Не ощущали особых удовольствий и художники.
«…Сегодня также ходили с Якоби рисовать, но безуспешно, немецкий пейзаж слишком непривлекателен и почти до омерзения расчищен», — записывает в дневнике Иван Иванович.
Другая запись: «Эльба не стоит красок поэзии, которые так щедро расточали на нее наши поэты… все неметчина».
Чем больше знакомился с Германией, тем сильнее ощущал тоску по родине, ненужность поездки. Лишь в одном ценна была она: позволяла оценить величие России и остро почувствовать кровную связь с ней.

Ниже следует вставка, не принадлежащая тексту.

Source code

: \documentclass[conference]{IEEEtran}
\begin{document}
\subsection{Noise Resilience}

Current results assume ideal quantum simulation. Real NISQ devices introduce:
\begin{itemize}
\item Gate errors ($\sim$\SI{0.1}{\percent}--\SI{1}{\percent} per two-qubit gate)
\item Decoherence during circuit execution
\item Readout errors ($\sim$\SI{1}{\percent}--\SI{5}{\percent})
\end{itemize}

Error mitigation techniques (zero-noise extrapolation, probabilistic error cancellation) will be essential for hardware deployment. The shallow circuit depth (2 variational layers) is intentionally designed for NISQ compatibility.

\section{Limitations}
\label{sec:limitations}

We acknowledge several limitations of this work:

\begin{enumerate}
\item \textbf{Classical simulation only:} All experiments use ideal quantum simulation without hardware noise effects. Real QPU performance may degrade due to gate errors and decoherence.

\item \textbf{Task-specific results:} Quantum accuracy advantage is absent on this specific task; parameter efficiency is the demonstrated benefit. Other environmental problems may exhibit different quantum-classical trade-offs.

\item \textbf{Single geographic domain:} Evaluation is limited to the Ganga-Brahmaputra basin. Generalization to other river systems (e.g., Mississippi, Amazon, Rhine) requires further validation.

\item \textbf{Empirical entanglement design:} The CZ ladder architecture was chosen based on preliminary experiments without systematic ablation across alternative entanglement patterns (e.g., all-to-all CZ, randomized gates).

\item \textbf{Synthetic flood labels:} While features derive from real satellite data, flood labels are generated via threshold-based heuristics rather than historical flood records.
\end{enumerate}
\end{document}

«Пожалеешь сто раз, что не знаешь языка, без него очень плохо, потому и Дрезден начинает надоедать и не нравится — в эту минуту так бы и полетел в Россию, в Петербург, к товарищам, ах, как жаль, что их нет! Сижу и грустно насвистываю песенки русские, а в саду слышится пение немецкое; много еще предстоит скучного и грустного впереди — делиться впечатлением не с кем. Эх, нет Гине, Джогина, Ознобишина — словом, пейзажиста-художника — жаль! А пейзажист — истинный художник, он чувствует себя глубже, чище. Черт знает, зачем, зачем я здесь, зачем сижу в номере Штадт Кобурге, отчего я не в России, я ее так люблю! Грустно; пою и свищу почти со слезами на глазах: «Не уезжай, голубчик мой! Не покидай края родные!»; в репертуар моего пения вошли почти все русские мотивы, какие знаю. Грусть, страшная грусть, но вместе с тем и приятно — дай Бог, чтобы не утрачивалось это чувство, таскаясь по проклятой загранице. Еще более делается грустнее и неприятно, что не получу ни от кого писем — велел их адресовать в Женеву».

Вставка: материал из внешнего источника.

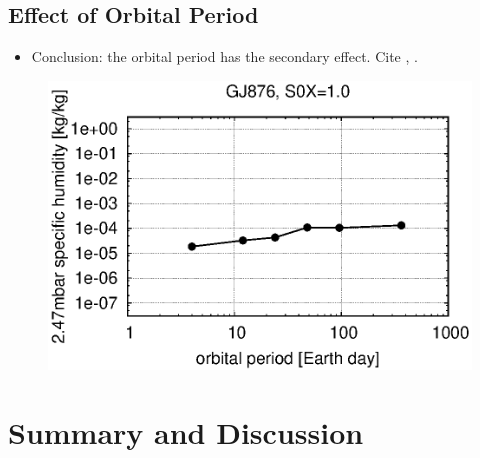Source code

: \documentclass[11pt,numberedappendix,twocolappendix,]{emulateapj}
\begin{document}
\subsection{Effect of Orbital Period}
\label{ss:sensitivity_Porbit}

\begin{itemize}
\item Conclusion: the orbital period has the secondary effect. Cite \citet{Yang2013}, \citet{Kopparapu2016}. 
\end{itemize}

\begin{figure}[!h]
    \begin{center}
    \includegraphics[width=\hsize]{fig/AqOH0TLS_GJ876_q_sensitivity_changeP.eps}
    \end{center}
\caption{}                                                                                                             
\label{fig:changeP}
\end{figure}



\section{Summary and Discussion}
\label{s:summary}

\acknowledgments


\end{document}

Через несколько дней ярко освещенный, праздничны! и какой-то неестественный Дрезден опротивел. («Дрезден надоел в высшей степени, завтра бы удрать очень хорошо», — запишет Шишкин в дневнике.)
Заглядывает в местную церковь, но и здесь «картинность» пастора раздражает. Иван Иванович решает ехать в Саксонскую Швейцарию. До отплытия парохода оставалось времени достаточно, суета, мишура, пустота виденного раздражили до такой степени, что он отправился бродить по кладбищу. Работать ни в эти, ни в предыдущие дни не мог.

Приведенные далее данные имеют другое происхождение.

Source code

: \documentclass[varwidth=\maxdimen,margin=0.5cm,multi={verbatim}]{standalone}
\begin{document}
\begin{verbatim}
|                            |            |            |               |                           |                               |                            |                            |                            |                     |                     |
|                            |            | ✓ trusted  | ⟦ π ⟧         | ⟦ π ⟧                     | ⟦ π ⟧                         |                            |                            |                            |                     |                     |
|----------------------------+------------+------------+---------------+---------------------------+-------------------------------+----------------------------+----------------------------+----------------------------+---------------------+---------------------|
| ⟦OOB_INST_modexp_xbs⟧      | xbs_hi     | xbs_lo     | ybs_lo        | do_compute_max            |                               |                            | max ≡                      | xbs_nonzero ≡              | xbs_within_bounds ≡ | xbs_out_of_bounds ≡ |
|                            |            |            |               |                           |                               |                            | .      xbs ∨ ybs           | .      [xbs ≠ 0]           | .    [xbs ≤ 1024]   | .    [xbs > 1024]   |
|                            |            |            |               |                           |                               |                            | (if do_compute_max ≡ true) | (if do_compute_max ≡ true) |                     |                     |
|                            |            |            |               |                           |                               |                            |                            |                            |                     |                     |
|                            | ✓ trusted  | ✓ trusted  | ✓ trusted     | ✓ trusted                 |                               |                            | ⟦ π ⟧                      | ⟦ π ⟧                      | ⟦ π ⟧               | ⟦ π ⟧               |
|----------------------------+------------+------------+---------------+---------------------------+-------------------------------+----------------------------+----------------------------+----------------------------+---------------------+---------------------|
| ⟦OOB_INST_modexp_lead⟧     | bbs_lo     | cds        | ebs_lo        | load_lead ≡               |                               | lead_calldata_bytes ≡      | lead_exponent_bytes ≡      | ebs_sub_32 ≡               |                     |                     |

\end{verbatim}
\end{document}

Не прельстили его и живописные, на взгляд многих, виды Саксонской Швейцарии, с миниатюрными горами, водопадами, множеством мелких ручьев, пробивающихся в скалах, гротами. Он не упоминает в дневнике ни о прибрежных селениях, ни о замках, не делает никаких зарисовок.
Лишь с переездом в Прагу начало меняться его отношение к увиденному, и на то были причины.
«В Праге Иван Иванович работал очень недолго, хотя иногда и делал экскурсии в окрестности; он был очень доволен, когда в июле уехал с товарищами в Пардубицы, откуда они все лето разъезжали по Богемии, останавливались в более интересных местах. Но погода стояла холодная и дождливая, Иван Иванович не мог сосредоточиться и мало сделал, пока не привык к чужой для него природе и людям», — запишет Комарова со слов Шишкина.
В Праге, занятой австрийцами, Иван Иванович особо почувствовал тягу западных славян объединиться с русскими. Славянское заговорило в нем особо отчетливо, когда он познакомился с Иозефом Коларом — преподавателем словесности и естественных наук пражской гимназии. Колар горячо поддерживал и развивал идею славянского содружества. (В скобках отметим, что он хорошо знал русскую литературу и перевел на чешский язык стихи Кольцова.)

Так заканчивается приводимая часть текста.